■ **PROBLEM DESCRIPTION**
Count each line below that has "label" anywhere in it. Answer with the total alone.

■ **GIVEN ENTRIES**
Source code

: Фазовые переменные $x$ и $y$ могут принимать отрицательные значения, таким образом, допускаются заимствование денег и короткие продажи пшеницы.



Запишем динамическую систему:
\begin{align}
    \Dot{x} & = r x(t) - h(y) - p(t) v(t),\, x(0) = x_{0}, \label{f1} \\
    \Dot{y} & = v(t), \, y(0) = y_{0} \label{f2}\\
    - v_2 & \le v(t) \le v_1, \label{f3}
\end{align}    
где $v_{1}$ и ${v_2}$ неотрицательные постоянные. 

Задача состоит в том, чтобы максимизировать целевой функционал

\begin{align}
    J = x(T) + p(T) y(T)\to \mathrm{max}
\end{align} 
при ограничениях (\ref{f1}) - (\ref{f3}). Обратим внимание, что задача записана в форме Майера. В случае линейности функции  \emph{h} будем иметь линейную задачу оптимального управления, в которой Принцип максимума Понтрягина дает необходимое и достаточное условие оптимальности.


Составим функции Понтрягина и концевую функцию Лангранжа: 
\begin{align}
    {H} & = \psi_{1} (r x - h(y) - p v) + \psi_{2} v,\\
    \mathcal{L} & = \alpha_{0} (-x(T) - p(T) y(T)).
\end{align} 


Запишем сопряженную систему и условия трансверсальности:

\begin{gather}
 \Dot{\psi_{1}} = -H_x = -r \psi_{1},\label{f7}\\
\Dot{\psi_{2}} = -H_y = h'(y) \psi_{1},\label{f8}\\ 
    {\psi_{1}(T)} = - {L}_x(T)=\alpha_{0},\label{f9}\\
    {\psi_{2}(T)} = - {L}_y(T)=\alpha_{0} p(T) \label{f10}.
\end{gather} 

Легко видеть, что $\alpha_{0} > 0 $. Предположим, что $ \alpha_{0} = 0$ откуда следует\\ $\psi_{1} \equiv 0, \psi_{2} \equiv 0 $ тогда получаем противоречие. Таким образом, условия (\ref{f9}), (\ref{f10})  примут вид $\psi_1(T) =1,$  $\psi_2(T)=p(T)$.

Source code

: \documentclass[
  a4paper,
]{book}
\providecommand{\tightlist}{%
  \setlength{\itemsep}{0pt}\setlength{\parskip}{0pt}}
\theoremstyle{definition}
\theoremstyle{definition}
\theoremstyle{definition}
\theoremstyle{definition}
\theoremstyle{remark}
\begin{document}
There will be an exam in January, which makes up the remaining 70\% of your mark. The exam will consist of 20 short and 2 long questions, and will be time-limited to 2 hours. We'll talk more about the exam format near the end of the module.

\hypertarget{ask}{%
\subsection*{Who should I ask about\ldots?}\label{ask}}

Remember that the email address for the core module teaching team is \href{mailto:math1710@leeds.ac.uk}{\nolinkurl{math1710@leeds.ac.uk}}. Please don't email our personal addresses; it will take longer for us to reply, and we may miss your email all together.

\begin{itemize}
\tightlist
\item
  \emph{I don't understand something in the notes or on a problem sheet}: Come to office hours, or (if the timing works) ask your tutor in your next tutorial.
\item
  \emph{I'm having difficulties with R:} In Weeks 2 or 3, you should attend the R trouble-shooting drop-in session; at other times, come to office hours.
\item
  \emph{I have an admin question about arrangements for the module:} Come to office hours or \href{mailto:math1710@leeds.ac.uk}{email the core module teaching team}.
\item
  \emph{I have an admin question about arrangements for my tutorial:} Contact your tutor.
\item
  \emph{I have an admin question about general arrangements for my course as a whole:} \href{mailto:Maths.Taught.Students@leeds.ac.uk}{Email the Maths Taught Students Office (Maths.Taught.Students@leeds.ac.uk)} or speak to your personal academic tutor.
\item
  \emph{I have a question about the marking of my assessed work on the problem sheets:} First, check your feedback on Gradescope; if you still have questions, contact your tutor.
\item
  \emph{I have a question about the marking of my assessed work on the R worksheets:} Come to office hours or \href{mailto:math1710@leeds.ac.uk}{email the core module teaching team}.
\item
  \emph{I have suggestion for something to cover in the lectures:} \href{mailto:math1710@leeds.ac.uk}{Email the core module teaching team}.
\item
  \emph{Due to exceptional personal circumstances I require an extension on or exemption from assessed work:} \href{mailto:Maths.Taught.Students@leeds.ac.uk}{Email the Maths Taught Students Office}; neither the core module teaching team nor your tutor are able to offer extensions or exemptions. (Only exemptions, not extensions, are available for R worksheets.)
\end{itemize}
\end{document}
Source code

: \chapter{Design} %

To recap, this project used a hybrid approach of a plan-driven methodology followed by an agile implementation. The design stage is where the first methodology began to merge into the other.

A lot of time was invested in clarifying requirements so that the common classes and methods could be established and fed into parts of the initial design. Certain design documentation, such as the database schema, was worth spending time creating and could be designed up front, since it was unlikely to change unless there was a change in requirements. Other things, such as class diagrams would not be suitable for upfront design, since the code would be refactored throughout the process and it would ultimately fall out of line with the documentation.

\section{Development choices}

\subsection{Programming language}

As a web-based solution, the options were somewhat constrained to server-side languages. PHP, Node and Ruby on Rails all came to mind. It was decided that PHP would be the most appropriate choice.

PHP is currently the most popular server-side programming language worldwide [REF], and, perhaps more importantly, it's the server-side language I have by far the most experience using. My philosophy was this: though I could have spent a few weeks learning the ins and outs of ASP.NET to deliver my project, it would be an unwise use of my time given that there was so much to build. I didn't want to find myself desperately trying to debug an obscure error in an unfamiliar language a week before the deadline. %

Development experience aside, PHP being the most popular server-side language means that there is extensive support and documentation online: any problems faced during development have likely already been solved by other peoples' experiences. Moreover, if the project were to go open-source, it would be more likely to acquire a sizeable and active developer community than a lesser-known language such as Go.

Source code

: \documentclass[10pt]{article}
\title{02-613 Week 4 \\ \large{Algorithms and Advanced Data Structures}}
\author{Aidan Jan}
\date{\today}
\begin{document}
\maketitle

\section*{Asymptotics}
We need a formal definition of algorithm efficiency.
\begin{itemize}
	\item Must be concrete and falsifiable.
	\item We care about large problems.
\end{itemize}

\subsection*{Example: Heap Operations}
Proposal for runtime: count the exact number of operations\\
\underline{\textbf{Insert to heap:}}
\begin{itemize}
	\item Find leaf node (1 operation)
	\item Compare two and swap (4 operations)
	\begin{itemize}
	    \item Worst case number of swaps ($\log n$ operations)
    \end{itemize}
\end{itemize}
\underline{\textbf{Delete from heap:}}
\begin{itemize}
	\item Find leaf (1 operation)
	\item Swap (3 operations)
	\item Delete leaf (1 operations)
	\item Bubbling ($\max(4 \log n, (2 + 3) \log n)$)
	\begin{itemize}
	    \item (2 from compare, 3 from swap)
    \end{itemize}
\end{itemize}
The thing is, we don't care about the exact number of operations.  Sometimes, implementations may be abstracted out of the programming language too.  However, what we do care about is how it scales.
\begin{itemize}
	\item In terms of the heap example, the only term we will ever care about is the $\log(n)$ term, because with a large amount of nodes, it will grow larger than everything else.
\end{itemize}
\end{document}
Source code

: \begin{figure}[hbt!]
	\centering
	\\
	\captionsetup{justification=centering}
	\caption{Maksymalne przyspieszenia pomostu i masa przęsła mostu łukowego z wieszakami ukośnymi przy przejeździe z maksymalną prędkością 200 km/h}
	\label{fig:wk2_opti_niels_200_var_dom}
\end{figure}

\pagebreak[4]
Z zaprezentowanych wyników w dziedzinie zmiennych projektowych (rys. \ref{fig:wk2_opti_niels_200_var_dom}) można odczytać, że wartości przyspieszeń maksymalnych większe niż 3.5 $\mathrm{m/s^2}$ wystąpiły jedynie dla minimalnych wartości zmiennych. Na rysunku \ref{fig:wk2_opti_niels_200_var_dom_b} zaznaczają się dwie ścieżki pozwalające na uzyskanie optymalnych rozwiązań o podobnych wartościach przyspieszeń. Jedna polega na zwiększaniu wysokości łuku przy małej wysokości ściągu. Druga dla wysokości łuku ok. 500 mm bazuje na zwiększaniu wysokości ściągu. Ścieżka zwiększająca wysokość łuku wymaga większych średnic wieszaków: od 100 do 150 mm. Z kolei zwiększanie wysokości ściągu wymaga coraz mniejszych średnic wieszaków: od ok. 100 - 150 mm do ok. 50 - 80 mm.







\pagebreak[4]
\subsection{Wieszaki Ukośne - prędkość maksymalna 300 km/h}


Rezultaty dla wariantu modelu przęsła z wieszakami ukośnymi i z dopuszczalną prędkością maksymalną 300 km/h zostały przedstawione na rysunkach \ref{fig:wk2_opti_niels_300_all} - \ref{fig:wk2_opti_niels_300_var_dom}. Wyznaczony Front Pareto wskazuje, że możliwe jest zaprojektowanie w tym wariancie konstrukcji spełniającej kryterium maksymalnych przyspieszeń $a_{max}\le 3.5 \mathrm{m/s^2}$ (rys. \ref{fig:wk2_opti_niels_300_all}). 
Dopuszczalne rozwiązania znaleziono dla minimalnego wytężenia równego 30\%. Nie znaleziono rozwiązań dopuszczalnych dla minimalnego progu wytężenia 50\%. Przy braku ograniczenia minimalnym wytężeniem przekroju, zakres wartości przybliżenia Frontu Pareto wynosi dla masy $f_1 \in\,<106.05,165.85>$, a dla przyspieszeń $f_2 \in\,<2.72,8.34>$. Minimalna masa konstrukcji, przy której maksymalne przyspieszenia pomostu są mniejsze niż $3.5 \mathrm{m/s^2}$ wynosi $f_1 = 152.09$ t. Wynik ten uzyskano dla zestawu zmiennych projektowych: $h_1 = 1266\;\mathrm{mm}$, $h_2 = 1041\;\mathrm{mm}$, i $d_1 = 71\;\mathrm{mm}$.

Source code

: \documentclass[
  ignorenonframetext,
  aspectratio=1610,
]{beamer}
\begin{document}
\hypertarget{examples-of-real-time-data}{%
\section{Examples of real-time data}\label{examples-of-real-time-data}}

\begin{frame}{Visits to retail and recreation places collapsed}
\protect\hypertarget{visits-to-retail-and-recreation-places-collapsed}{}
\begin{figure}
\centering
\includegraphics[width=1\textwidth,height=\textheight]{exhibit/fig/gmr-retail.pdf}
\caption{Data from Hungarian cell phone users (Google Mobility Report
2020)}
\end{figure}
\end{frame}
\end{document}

■ **REPLY**
10